With Larsson a cult figure from his time at Celtic, some Scottish fans are also here to back the side with their own team not represented.
A small gaggle of fans clad in the incongruous garb of yellow Swedish shirts and kilts were heading out to the stadium on Wednesday to reconnoitre it in advance and drink in the atmosphere.
The Swedes know only a win will settle them with their final match looking the toughest on paper against England, managed by Swede Sven-Goran Eriksson, who will not be looking to hand them any favours in his last tournament in charge of the 1966 champions.
The Trinidad draw which Swedes dominated without making their class tell has taken a toll on morale amid reports that skipper Ljungberg and team-mate Olof Mellberg had a bustup after their first game.
But the pair say they have made up.
They engaged in a similar spat at the the 2002 World Cup in Japan, when Ljungberg angrily went for Mellberg following a hard sliding tackle during training and the players had to be separated by force.
According to Ljungberg, "it was a little bit of an aggressive discussion but Olof and I can handle this.
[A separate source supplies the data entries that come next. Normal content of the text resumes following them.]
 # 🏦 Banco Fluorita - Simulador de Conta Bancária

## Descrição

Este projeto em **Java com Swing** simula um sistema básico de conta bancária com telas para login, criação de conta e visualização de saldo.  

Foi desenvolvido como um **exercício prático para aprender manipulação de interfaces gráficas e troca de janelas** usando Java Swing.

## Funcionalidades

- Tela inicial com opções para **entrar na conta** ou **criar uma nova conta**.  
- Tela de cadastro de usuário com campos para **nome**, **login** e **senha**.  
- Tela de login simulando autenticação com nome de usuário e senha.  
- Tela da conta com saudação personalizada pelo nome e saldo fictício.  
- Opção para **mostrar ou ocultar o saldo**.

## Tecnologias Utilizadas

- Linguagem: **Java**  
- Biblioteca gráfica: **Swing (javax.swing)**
There are no problems between us."
Sweden are set to bring back goalkeeper Andreas Isaksson, who briefly blacked out after a freak training ground accident which saw him hit in the face by a loose ball from former Rennes team-mate Kim Källström.
Paraguay have had their own goalkeeping problems, with Justo Villar out of the tournament after injuring a calf muscle in the early stages against England, deputy Aldo Bobadilla of Asuncion side Libertad stepping into the breach.